No dia 3 de setembro, o senador Eduardo Braga usou uma matéria antiga sobre o aumento do ICMS no diesel, como se fosse atual. A intensão dele era criticar o governador Wilson Lima, tendo em vista as próximas eleições, de 2022, na qual ele se coloca como oposição ao atual governo.

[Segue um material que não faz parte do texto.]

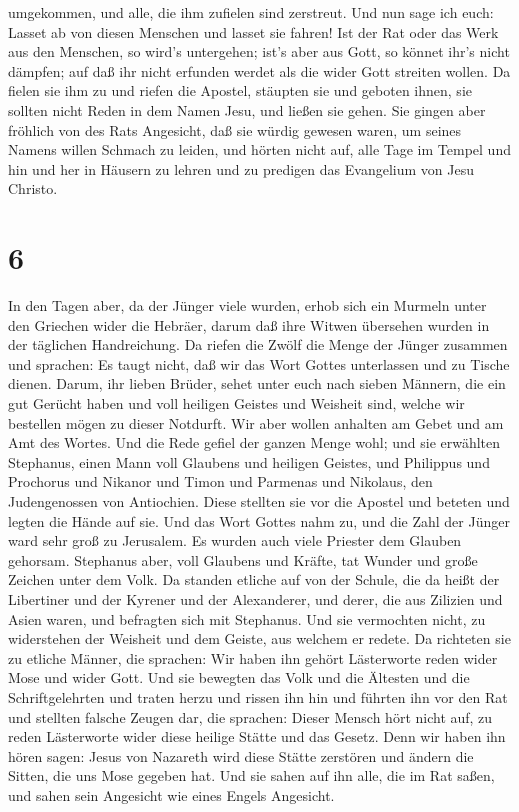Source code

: umgekommen, und alle, die ihm zufielen sind zerstreut.  Und
nun sage ich euch: Lasset ab von diesen Menschen und lasset sie fahren!
Ist der Rat oder das Werk aus den Menschen, so wird's untergehen;
 ist's aber aus Gott, so könnet ihr's nicht dämpfen; auf
daß ihr nicht erfunden werdet als die wider Gott streiten wollen.
 Da fielen sie ihm zu und riefen die Apostel, stäupten sie
und geboten ihnen, sie sollten nicht Reden in dem Namen Jesu, und ließen
sie gehen.  Sie gingen aber fröhlich von des Rats
Angesicht, daß sie würdig gewesen waren, um seines Namens willen Schmach
zu leiden,  und hörten nicht auf, alle Tage im Tempel und
hin und her in Häusern zu lehren und zu predigen das Evangelium von Jesu
Christo.

\hypertarget{section-5}{%
\section{6}\label{section-5}}

 In den Tagen aber, da der Jünger viele wurden, erhob sich
ein Murmeln unter den Griechen wider die Hebräer, darum daß ihre Witwen
übersehen wurden in der täglichen Handreichung.  Da riefen
die Zwölf die Menge der Jünger zusammen und sprachen: Es taugt nicht,
daß wir das Wort Gottes unterlassen und zu Tische dienen. 
Darum, ihr lieben Brüder, sehet unter euch nach sieben Männern, die ein
gut Gerücht haben und voll heiligen Geistes und Weisheit sind, welche
wir bestellen mögen zu dieser Notdurft.  Wir aber wollen
anhalten am Gebet und am Amt des Wortes.  Und die Rede
gefiel der ganzen Menge wohl; und sie erwählten Stephanus, einen Mann
voll Glaubens und heiligen Geistes, und Philippus und Prochorus und
Nikanor und Timon und Parmenas und Nikolaus, den Judengenossen von
Antiochien.  Diese stellten sie vor die Apostel und beteten
und legten die Hände auf sie.  Und das Wort Gottes nahm zu,
und die Zahl der Jünger ward sehr groß zu Jerusalem. Es wurden auch
viele Priester dem Glauben gehorsam.  Stephanus aber, voll
Glaubens und Kräfte, tat Wunder und große Zeichen unter dem Volk.
 Da standen etliche auf von der Schule, die da heißt der
Libertiner und der Kyrener und der Alexanderer, und derer, die aus
Zilizien und Asien waren, und befragten sich mit Stephanus.
 Und sie vermochten nicht, zu widerstehen der Weisheit und
dem Geiste, aus welchem er redete.  Da richteten sie zu
etliche Männer, die sprachen: Wir haben ihn gehört Lästerworte reden
wider Mose und wider Gott.  Und sie bewegten das Volk und
die Ältesten und die Schriftgelehrten und traten herzu und rissen ihn
hin und führten ihn vor den Rat  und stellten falsche
Zeugen dar, die sprachen: Dieser Mensch hört nicht auf, zu reden
Lästerworte wider diese heilige Stätte und das Gesetz. 
Denn wir haben ihn hören sagen: Jesus von Nazareth wird diese Stätte
zerstören und ändern die Sitten, die uns Mose gegeben hat. 
Und sie sahen auf ihn alle, die im Rat saßen, und sahen sein Angesicht
wie eines Engels Angesicht.

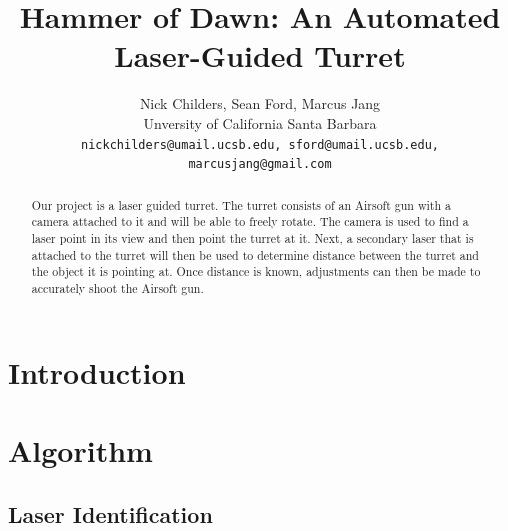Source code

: \documentclass[10pt,twocolumn,letterpaper]{article}
\begin{document}
\title{Hammer of Dawn: An Automated Laser-Guided Turret}

\author{Nick Childers, Sean Ford, Marcus Jang\\
Unversity of California Santa Barbara\\
{\tt\small nickchilders@umail.ucsb.edu, sford@umail.ucsb.edu, marcusjang@gmail.com}
}

\maketitle
\thispagestyle{empty}

\begin{abstract}
Our project is a laser guided turret. The turret consists of an Airsoft gun with a camera attached to it and will be able to freely rotate. The camera is used to find a laser point in its view and then point the turret at it. Next, a secondary laser that is attached to the turret will then be used to determine distance between the turret and the object it is pointing at. Once distance is known, adjustments can then be made to accurately shoot the Airsoft gun.
\end{abstract}


\section{Introduction}


\section{Algorithm}


\subsection{Laser Identification}
\end{document}
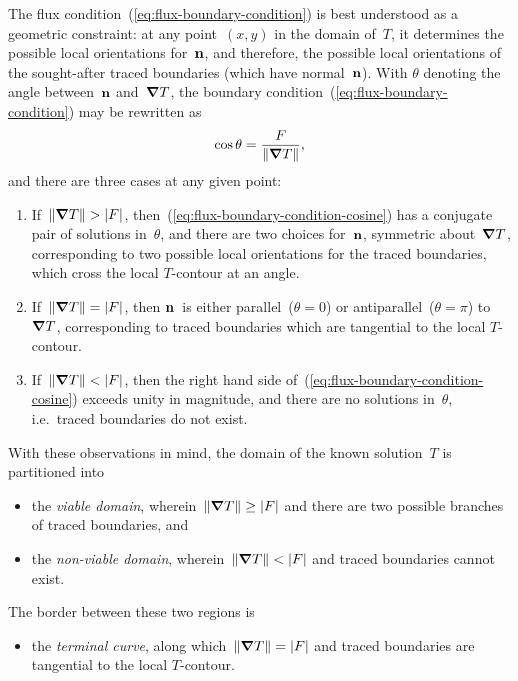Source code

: The flux condition~(\ref{eq:flux-boundary-condition})
is best understood as a geometric constraint:
at any point~$(x, y)$ in the domain of~$T$,
it determines the possible local orientations for~$\mathop{}\!\boldsymbol{\mathrm{n}}$,
and therefore, the possible local orientations
of the sought-after traced boundaries
(which have normal~$\mathop{}\!\boldsymbol{\mathrm{n}}$).
With $\theta$ denoting the angle between~$\mathop{}\!\boldsymbol{\mathrm{n}}$ and~$\mathop{}\!\boldsymbol{\mathrm{\nabla}} T$,
the boundary condition~(\ref{eq:flux-boundary-condition}) may be rewritten as
\begin{equation}
  \cos\theta = \frac{F}{\lVert\mathop{}\!\boldsymbol{\mathrm{\nabla}} T\rVert},
  \label{eq:flux-boundary-condition-cosine}
\end{equation}
and there are three cases at any given point:
\begin{enumerate}
  \item
    If~$\lVert\mathop{}\!\boldsymbol{\mathrm{\nabla}} T\rVert > \lvert F\rvert$,
    then~(\ref{eq:flux-boundary-condition-cosine})
    has a conjugate pair of solutions in~$\theta$,
    and there are two choices for~$\mathop{}\!\boldsymbol{\mathrm{n}}$,
    symmetric about~$\mathop{}\!\boldsymbol{\mathrm{\nabla}} T$,
    corresponding to two possible local orientations
    for the traced boundaries,
    which cross the local $T$-contour at an angle.
  \item
    If~$\lVert\mathop{}\!\boldsymbol{\mathrm{\nabla}} T\rVert = \lvert F\rvert$,
    then $\mathop{}\!\boldsymbol{\mathrm{n}}$~is either parallel~($\theta = 0$)
    or antiparallel~($\theta = \pi$) to~$\mathop{}\!\boldsymbol{\mathrm{\nabla}} T$,
    corresponding to traced boundaries which are tangential
    to the local $T$-contour.
  \item
    If~$\lVert\mathop{}\!\boldsymbol{\mathrm{\nabla}} T\rVert < \lvert F\rvert$,
    then the right hand side of~(\ref{eq:flux-boundary-condition-cosine})
    exceeds unity in magnitude,
    and there are no solutions in~$\theta$,
    i.e.~traced boundaries do not exist.
\end{enumerate}
With these observations in mind,
the domain of the known solution~$T$
is partitioned into
\begin{itemize}
  \item
    the \emph{viable domain},
    wherein~$\lVert\mathop{}\!\boldsymbol{\mathrm{\nabla}} T\rVert \ge \lvert F\rvert$
    and there are two possible branches of traced boundaries,
    and
  \item
    the \emph{non-viable domain},
    wherein~$\lVert\mathop{}\!\boldsymbol{\mathrm{\nabla}} T\rVert < \lvert F\rvert$
    and traced boundaries cannot exist.
\end{itemize}
The border between these two regions is
\begin{itemize}
  \item
    the \emph{terminal curve},
    along which~$\lVert\mathop{}\!\boldsymbol{\mathrm{\nabla}} T\rVert = \lvert F\rvert$
    and traced boundaries are tangential to the local $T$-contour.
\end{itemize}
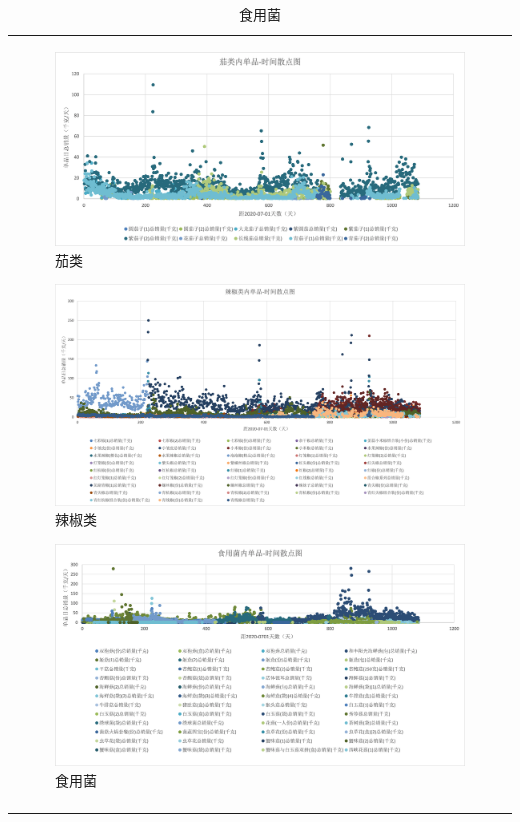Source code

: \documentclass{my_paper}
\begin{document}
\begin{table}[H]
\begin{tabular}{|p{14.0cm}|}
\begin{figure}[H]
 \centering
 \includegraphics[width=\textwidth]{Pic/茄类.png} %
 \caption{茄类} %
 \label{茄类} %
\end{figure}

\begin{figure}[H]
 \centering
 \includegraphics[width=\textwidth]{Pic/辣椒类.png} %
 \caption{辣椒类} %
 \label{辣椒类} %
\end{figure}

\begin{figure}[H]
 \centering
 \includegraphics[width=\textwidth]{Pic/食用菌.png} %
 \caption{食用菌} %
 \label{食用菌} %
\end{figure}
    \\
    \\
\hline
    \end{tabular}
\end{table}\newpage
\end{document}
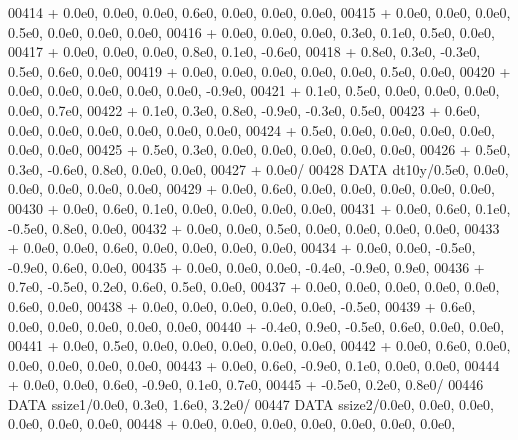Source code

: \begin{DoxyCode}
00414      +                  0.0e0, 0.0e0, 0.0e0, 0.6e0, 0.0e0, 0.0e0, 0.0e0,
00415      +                  0.0e0, 0.0e0, 0.0e0, 0.5e0, 0.0e0, 0.0e0, 0.0e0,
00416      +                  0.0e0, 0.0e0, 0.0e0, 0.3e0, 0.1e0, 0.5e0, 0.0e0,
00417      +                  0.0e0, 0.0e0, 0.0e0, 0.8e0, 0.1e0, -0.6e0,
00418      +                  0.8e0, 0.3e0, -0.3e0, 0.5e0, 0.6e0, 0.0e0,
00419      +                  0.0e0, 0.0e0, 0.0e0, 0.0e0, 0.0e0, 0.5e0, 0.0e0,
00420      +                  0.0e0, 0.0e0, 0.0e0, 0.0e0, 0.0e0, -0.9e0,
00421      +                  0.1e0, 0.5e0, 0.0e0, 0.0e0, 0.0e0, 0.0e0, 0.7e0,
00422      +                  0.1e0, 0.3e0, 0.8e0, -0.9e0, -0.3e0, 0.5e0,
00423      +                  0.6e0, 0.0e0, 0.0e0, 0.0e0, 0.0e0, 0.0e0, 0.0e0,
00424      +                  0.5e0, 0.0e0, 0.0e0, 0.0e0, 0.0e0, 0.0e0, 0.0e0,
00425      +                  0.5e0, 0.3e0, 0.0e0, 0.0e0, 0.0e0, 0.0e0, 0.0e0,
00426      +                  0.5e0, 0.3e0, -0.6e0, 0.8e0, 0.0e0, 0.0e0,
00427      +                  0.0e0/
00428       \textcolor{keyword}{DATA}              dt10y/0.5e0, 0.0e0, 0.0e0, 0.0e0, 0.0e0, 0.0e0,
00429      +                  0.0e0, 0.6e0, 0.0e0, 0.0e0, 0.0e0, 0.0e0, 0.0e0,
00430      +                  0.0e0, 0.6e0, 0.1e0, 0.0e0, 0.0e0, 0.0e0, 0.0e0,
00431      +                  0.0e0, 0.6e0, 0.1e0, -0.5e0, 0.8e0, 0.0e0,
00432      +                  0.0e0, 0.0e0, 0.5e0, 0.0e0, 0.0e0, 0.0e0, 0.0e0,
00433      +                  0.0e0, 0.0e0, 0.6e0, 0.0e0, 0.0e0, 0.0e0, 0.0e0,
00434      +                  0.0e0, 0.0e0, -0.5e0, -0.9e0, 0.6e0, 0.0e0,
00435      +                  0.0e0, 0.0e0, 0.0e0, -0.4e0, -0.9e0, 0.9e0,
00436      +                  0.7e0, -0.5e0, 0.2e0, 0.6e0, 0.5e0, 0.0e0,
00437      +                  0.0e0, 0.0e0, 0.0e0, 0.0e0, 0.0e0, 0.6e0, 0.0e0,
00438      +                  0.0e0, 0.0e0, 0.0e0, 0.0e0, 0.0e0, -0.5e0,
00439      +                  0.6e0, 0.0e0, 0.0e0, 0.0e0, 0.0e0, 0.0e0,
00440      +                  -0.4e0, 0.9e0, -0.5e0, 0.6e0, 0.0e0, 0.0e0,
00441      +                  0.0e0, 0.5e0, 0.0e0, 0.0e0, 0.0e0, 0.0e0, 0.0e0,
00442      +                  0.0e0, 0.6e0, 0.0e0, 0.0e0, 0.0e0, 0.0e0, 0.0e0,
00443      +                  0.0e0, 0.6e0, -0.9e0, 0.1e0, 0.0e0, 0.0e0,
00444      +                  0.0e0, 0.0e0, 0.6e0, -0.9e0, 0.1e0, 0.7e0,
00445      +                  -0.5e0, 0.2e0, 0.8e0/
00446       \textcolor{keyword}{DATA}              ssize1/0.0e0, 0.3e0, 1.6e0, 3.2e0/
00447       \textcolor{keyword}{DATA}              ssize2/0.0e0, 0.0e0, 0.0e0, 0.0e0, 0.0e0, 0.0e0,
00448      +                  0.0e0, 0.0e0, 0.0e0, 0.0e0, 0.0e0, 0.0e0, 0.0e0,

\end{DoxyCode}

Logo após a publicação de Eduardo, o governador Wilson Lima usou o seu Twitter para rebater as acusações. Na ocasião, ele disse que  “É mentirosa e leviana a afirmação feita pelo senador Eduardo Braga e o jornal ligado à sua família sobre aumento de ICMS do diesel (no Amazonas)”.

ICMS no Amazonas

O Amazonas tem uma das menores alíquotas de ICMS do Brasil, segundo o site nacional e especializado no assunto, o “Valor Econômico”. Ainda segundo o site, o governo do Amazonas mantém um dos menores índices de ICMS do País, com apenas 25% sobre o preço dos combustíveis.

Além do Amazonas, o Amapá, Roraima, Acre e Mato Grosso, que fazem parte de Amazônia Legal, mantiveram o mesmo percentual, segundo o Valor.